[Opening Data extracts section]

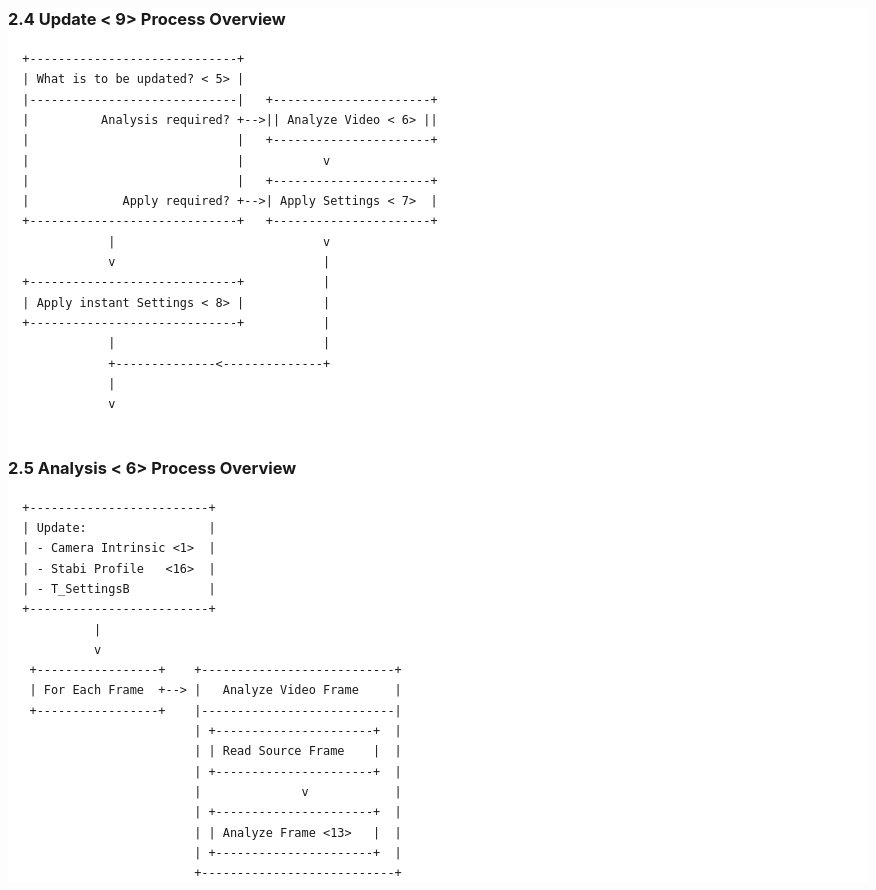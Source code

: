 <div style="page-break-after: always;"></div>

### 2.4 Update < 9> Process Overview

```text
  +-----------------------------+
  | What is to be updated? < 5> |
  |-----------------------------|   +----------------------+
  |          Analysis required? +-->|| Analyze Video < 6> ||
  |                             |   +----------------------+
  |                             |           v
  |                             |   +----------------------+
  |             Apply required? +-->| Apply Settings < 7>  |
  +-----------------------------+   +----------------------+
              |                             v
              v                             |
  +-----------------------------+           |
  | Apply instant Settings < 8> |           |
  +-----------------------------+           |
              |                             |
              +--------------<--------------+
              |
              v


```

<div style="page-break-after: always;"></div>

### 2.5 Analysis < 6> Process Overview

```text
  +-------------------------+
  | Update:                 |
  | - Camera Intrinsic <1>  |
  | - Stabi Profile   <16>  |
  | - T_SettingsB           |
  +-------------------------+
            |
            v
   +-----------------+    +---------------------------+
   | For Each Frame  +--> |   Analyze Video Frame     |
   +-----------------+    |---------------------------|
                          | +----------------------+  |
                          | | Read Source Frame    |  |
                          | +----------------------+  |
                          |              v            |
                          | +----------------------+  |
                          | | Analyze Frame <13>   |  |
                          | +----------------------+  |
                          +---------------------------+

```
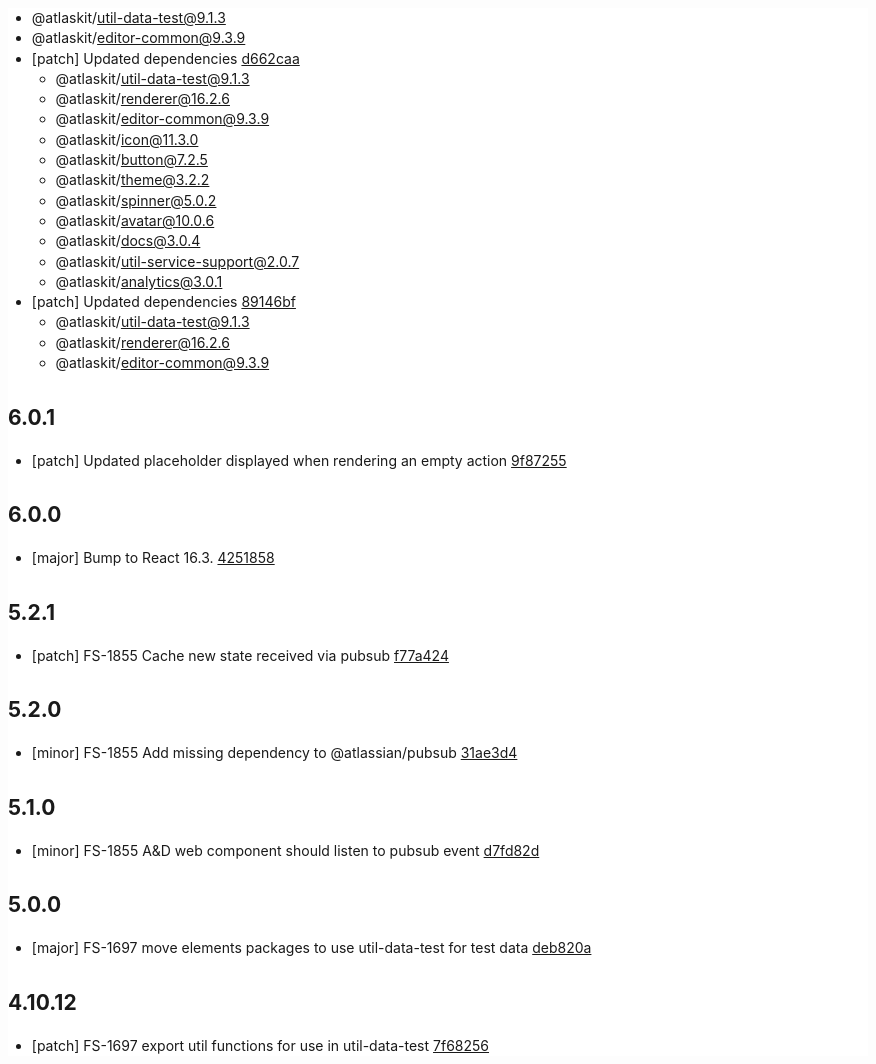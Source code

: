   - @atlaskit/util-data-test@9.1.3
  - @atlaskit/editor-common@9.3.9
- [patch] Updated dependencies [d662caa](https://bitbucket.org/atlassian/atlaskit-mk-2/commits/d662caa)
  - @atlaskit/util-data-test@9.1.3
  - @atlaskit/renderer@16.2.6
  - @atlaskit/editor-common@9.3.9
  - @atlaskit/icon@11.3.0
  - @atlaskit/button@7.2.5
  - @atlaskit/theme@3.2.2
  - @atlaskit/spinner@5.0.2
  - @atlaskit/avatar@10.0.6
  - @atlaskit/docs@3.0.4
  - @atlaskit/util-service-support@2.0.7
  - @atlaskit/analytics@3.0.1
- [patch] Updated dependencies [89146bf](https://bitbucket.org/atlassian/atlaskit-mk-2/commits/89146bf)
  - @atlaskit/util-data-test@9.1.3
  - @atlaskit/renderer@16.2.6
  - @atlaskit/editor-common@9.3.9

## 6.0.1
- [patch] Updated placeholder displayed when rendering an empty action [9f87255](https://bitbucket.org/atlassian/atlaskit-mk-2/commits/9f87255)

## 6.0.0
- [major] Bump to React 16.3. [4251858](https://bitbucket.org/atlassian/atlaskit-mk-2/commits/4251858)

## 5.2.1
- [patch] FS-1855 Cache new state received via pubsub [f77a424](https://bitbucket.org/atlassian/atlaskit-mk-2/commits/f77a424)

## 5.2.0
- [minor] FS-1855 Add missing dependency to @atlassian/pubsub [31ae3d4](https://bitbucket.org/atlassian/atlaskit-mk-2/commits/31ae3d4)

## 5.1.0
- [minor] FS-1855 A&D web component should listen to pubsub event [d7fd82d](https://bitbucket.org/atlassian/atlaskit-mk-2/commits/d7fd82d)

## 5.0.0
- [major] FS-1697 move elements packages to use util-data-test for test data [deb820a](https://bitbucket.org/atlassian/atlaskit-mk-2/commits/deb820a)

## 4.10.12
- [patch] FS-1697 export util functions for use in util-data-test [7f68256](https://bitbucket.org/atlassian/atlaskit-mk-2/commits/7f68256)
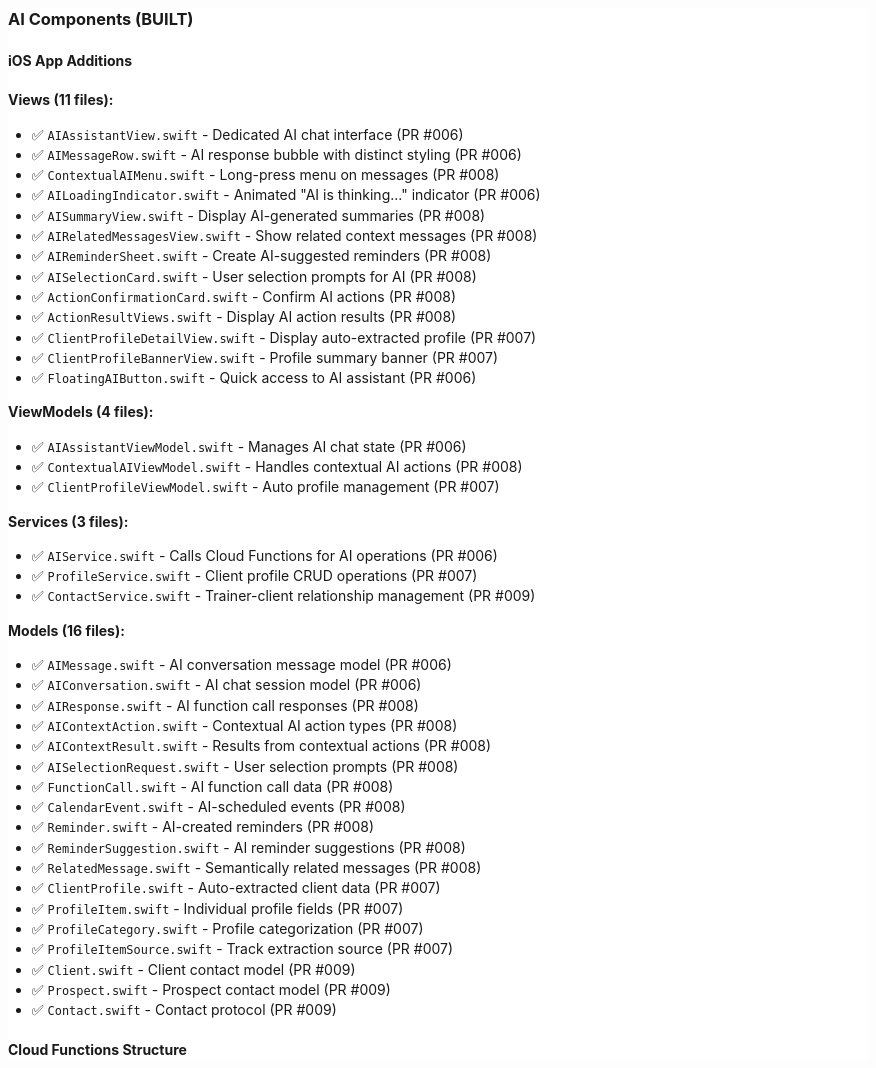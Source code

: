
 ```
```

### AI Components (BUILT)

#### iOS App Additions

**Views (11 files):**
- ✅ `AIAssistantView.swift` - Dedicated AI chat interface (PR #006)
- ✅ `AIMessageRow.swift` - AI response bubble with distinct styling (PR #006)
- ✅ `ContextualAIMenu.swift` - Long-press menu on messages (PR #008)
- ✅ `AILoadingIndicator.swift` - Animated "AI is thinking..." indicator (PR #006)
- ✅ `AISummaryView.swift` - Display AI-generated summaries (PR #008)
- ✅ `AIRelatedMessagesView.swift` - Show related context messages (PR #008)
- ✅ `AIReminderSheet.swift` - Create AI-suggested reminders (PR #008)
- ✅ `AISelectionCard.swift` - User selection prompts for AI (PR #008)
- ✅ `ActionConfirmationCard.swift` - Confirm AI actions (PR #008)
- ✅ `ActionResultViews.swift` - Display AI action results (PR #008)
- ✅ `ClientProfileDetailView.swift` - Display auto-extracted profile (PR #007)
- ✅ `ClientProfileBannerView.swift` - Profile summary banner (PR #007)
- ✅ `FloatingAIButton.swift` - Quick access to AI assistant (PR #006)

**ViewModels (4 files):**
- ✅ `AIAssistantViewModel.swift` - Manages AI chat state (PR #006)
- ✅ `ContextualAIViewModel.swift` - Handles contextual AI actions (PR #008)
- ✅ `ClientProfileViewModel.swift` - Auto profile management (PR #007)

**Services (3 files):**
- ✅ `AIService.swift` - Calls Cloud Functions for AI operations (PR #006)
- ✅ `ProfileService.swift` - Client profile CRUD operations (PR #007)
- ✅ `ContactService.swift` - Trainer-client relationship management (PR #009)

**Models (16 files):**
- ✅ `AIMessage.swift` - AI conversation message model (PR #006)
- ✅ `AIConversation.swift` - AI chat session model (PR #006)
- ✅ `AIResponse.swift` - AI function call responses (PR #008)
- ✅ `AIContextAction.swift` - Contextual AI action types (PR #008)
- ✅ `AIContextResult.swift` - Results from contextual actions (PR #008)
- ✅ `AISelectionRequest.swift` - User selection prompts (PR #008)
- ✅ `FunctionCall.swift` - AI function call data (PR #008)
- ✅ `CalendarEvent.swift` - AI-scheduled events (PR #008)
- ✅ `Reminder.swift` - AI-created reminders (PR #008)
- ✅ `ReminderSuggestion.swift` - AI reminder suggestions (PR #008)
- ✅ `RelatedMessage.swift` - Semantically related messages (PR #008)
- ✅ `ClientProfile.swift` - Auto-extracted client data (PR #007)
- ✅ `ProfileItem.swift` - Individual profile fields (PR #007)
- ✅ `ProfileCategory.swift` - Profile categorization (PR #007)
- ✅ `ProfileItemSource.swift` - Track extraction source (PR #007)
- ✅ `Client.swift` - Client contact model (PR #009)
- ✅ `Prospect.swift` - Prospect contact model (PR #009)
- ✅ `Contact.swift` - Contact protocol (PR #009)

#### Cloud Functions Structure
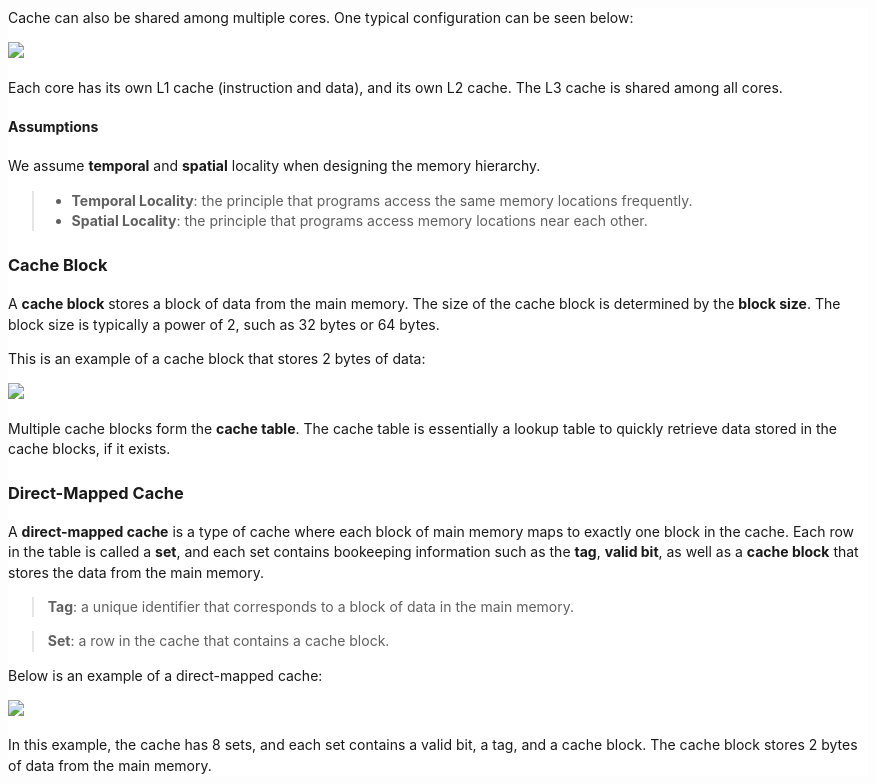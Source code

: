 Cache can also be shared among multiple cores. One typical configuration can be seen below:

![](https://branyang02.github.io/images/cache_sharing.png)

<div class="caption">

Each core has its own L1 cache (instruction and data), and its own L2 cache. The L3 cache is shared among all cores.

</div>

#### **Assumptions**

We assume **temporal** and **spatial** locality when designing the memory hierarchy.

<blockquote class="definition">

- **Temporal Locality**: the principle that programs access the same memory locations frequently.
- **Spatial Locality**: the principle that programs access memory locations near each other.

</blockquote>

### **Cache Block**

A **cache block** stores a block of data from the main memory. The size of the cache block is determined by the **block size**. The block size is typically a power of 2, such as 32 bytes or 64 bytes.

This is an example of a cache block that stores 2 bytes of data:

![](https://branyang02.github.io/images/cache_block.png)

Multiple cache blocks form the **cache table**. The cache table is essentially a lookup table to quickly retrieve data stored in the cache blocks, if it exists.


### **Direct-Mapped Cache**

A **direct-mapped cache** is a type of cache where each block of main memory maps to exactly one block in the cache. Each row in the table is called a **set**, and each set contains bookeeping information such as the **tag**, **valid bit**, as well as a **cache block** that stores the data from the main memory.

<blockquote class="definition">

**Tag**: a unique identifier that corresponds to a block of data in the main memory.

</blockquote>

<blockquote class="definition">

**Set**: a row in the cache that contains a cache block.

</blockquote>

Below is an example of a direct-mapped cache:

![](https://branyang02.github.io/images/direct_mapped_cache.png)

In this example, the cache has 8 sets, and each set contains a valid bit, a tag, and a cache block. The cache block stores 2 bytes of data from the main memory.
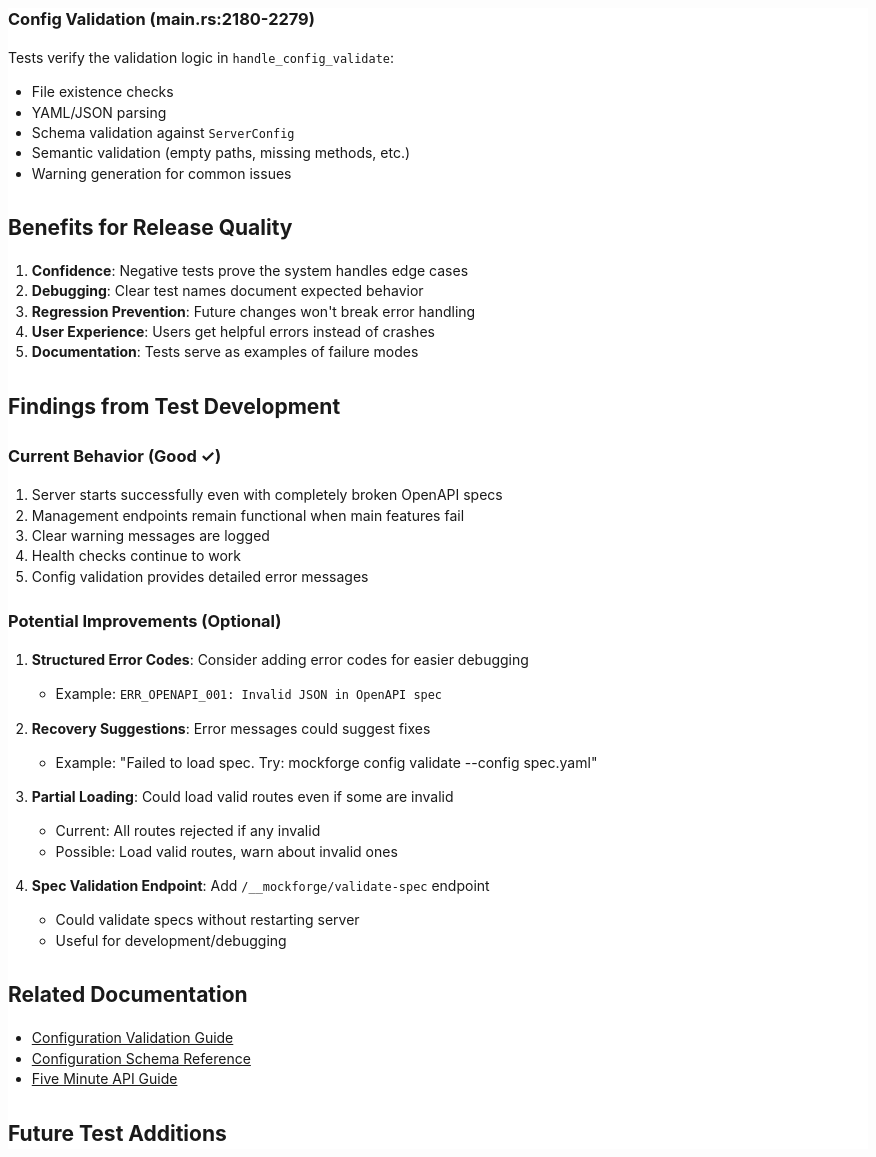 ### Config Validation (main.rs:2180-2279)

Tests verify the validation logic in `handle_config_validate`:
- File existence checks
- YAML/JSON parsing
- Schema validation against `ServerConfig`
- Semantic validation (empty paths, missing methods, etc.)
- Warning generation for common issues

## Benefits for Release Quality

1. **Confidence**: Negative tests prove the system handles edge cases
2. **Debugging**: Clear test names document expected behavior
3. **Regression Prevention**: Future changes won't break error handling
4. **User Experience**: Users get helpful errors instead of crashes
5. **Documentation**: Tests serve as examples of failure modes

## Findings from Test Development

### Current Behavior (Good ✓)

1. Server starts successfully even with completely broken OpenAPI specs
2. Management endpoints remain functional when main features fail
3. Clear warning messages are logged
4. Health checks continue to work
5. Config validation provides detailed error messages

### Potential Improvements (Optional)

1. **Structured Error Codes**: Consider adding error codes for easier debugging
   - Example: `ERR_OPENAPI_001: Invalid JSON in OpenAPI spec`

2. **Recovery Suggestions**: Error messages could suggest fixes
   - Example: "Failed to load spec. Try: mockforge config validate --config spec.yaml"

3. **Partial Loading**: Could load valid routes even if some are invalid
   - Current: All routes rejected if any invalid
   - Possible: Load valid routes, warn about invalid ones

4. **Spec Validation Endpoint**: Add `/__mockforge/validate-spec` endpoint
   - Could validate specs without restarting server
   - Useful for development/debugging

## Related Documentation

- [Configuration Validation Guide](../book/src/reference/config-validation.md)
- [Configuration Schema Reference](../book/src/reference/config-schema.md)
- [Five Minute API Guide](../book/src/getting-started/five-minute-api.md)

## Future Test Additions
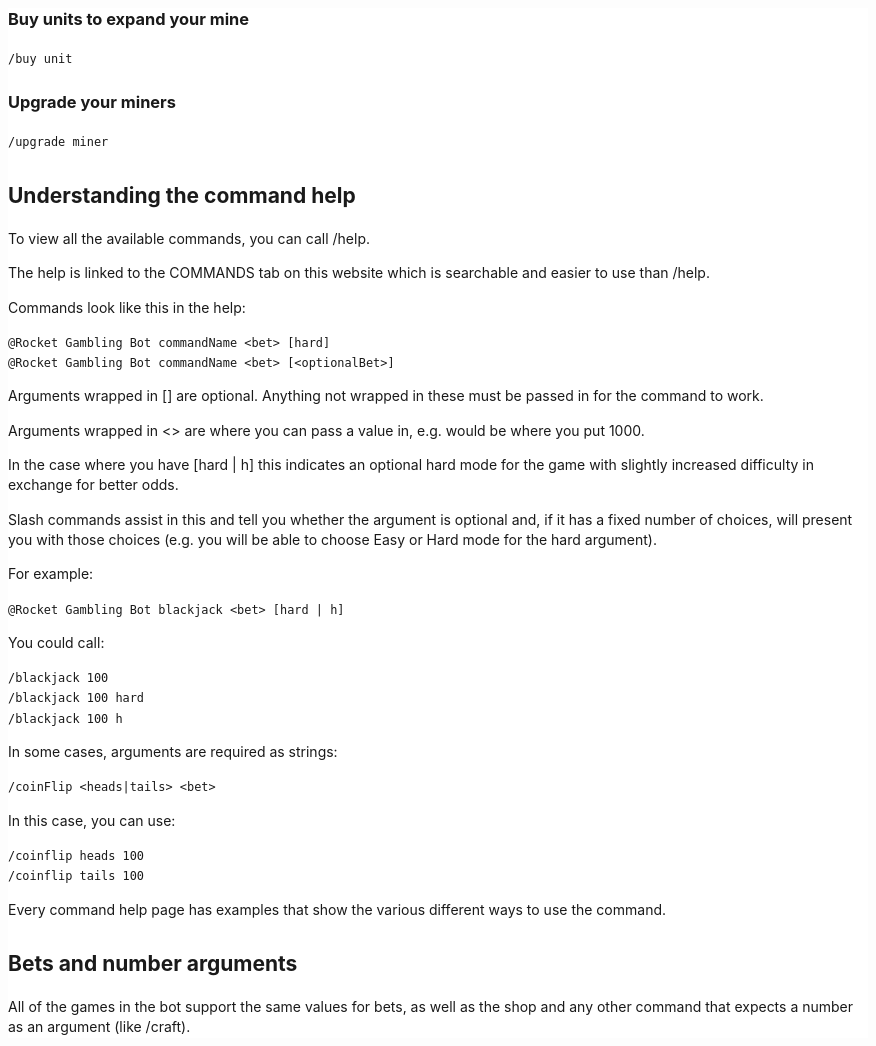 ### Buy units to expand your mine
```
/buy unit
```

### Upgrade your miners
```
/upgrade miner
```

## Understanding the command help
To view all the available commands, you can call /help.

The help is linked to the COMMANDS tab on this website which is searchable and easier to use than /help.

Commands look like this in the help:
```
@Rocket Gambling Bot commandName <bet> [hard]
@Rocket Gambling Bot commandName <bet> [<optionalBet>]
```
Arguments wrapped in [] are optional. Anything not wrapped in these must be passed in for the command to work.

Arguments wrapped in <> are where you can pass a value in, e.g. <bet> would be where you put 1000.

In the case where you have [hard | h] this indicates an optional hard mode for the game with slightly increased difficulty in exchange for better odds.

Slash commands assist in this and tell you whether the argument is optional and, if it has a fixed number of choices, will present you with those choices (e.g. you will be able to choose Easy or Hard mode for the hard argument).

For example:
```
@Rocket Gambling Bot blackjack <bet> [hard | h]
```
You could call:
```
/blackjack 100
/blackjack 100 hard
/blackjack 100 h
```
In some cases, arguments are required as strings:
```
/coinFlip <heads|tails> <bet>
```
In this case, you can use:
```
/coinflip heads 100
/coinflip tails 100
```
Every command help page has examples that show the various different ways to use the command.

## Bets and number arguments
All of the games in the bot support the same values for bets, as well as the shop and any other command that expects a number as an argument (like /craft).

[Closing Data extracts section]

To do =>
Every line of the data above that includes "images" should be listed.

Answer to this problem =>
![](https://branyang02.github.io/images/cache_sharing.png)
![](https://branyang02.github.io/images/cache_block.png)
![](https://branyang02.github.io/images/direct_mapped_cache.png)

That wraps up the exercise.